- WHAT YOU ARE ASKED TO DO -
Each line of the entries below that holds "article" is needed, copied in full.

- TASK INPUT -
■ ■ ■

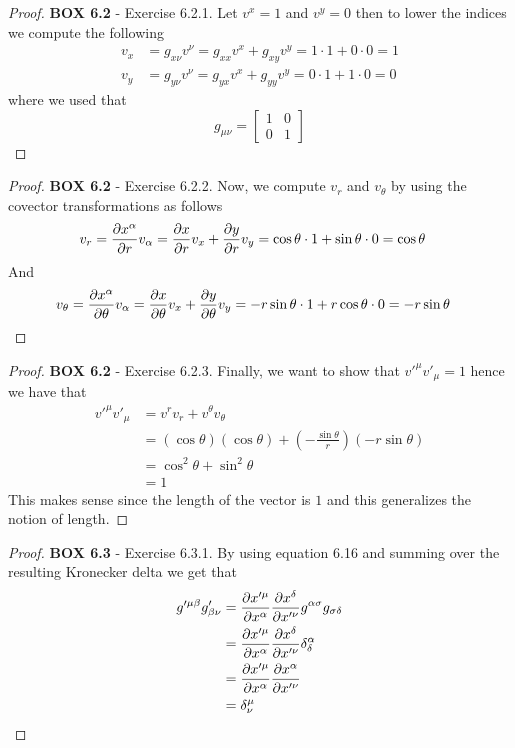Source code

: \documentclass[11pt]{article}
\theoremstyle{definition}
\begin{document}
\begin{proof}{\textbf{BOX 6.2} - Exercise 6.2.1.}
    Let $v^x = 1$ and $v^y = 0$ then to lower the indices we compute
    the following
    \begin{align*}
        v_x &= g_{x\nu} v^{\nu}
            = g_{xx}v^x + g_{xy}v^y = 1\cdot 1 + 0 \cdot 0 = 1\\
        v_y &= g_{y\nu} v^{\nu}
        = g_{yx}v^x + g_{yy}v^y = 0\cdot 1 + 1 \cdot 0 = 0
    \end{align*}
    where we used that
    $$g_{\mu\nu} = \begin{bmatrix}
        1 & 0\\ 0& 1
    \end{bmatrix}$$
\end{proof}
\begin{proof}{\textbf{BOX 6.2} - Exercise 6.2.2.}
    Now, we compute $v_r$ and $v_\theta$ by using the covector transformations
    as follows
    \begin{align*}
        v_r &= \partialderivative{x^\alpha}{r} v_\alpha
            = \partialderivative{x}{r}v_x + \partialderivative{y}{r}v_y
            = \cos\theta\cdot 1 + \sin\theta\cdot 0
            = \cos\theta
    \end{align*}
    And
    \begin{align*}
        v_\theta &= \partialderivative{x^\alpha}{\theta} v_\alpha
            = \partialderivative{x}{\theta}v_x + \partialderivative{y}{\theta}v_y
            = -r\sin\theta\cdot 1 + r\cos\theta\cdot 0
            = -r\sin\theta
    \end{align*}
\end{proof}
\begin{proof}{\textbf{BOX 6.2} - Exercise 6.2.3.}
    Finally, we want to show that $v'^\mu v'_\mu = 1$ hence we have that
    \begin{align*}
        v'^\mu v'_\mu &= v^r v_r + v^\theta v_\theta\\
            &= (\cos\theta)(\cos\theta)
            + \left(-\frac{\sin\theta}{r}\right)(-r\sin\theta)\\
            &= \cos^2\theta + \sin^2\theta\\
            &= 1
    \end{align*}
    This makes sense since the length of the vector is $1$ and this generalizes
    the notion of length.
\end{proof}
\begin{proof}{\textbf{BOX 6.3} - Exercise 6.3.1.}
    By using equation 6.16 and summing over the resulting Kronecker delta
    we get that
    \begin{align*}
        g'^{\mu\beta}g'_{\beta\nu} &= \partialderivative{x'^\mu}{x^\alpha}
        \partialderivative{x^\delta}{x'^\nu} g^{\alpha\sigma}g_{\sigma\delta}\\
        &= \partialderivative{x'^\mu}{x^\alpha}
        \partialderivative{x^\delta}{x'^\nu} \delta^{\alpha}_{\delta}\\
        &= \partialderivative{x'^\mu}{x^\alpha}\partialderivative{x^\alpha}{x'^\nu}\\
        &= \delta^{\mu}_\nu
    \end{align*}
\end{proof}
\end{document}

■ ■ ■

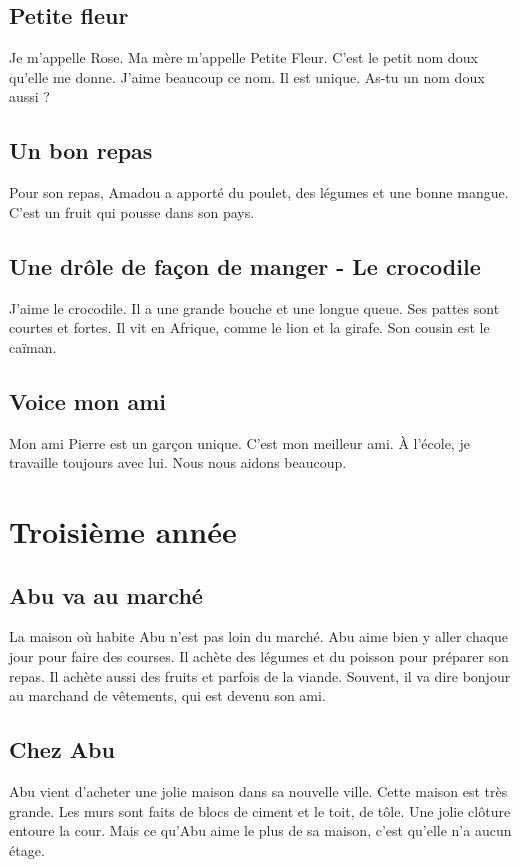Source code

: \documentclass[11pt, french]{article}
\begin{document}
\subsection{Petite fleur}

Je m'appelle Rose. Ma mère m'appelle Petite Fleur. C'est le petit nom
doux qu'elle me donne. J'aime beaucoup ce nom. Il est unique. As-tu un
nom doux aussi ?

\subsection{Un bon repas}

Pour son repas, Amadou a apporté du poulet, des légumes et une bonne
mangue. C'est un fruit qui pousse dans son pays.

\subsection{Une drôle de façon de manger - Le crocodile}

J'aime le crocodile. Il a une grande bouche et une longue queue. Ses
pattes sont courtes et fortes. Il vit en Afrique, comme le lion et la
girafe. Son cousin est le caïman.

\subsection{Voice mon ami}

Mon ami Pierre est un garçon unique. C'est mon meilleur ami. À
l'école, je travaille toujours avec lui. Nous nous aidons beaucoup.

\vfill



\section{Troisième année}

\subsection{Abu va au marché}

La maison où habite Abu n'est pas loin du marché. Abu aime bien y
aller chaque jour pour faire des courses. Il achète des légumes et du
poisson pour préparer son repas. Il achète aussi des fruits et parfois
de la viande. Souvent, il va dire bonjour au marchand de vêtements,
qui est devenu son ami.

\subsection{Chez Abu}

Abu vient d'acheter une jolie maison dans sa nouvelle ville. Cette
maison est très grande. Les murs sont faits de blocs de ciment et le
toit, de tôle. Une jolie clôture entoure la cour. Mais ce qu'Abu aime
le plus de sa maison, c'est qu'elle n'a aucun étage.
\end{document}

■ ■ ■

- WRITTEN ANSWER -
: \documentclass[11pt]{article}
: \documentclass[11pt, french]{article}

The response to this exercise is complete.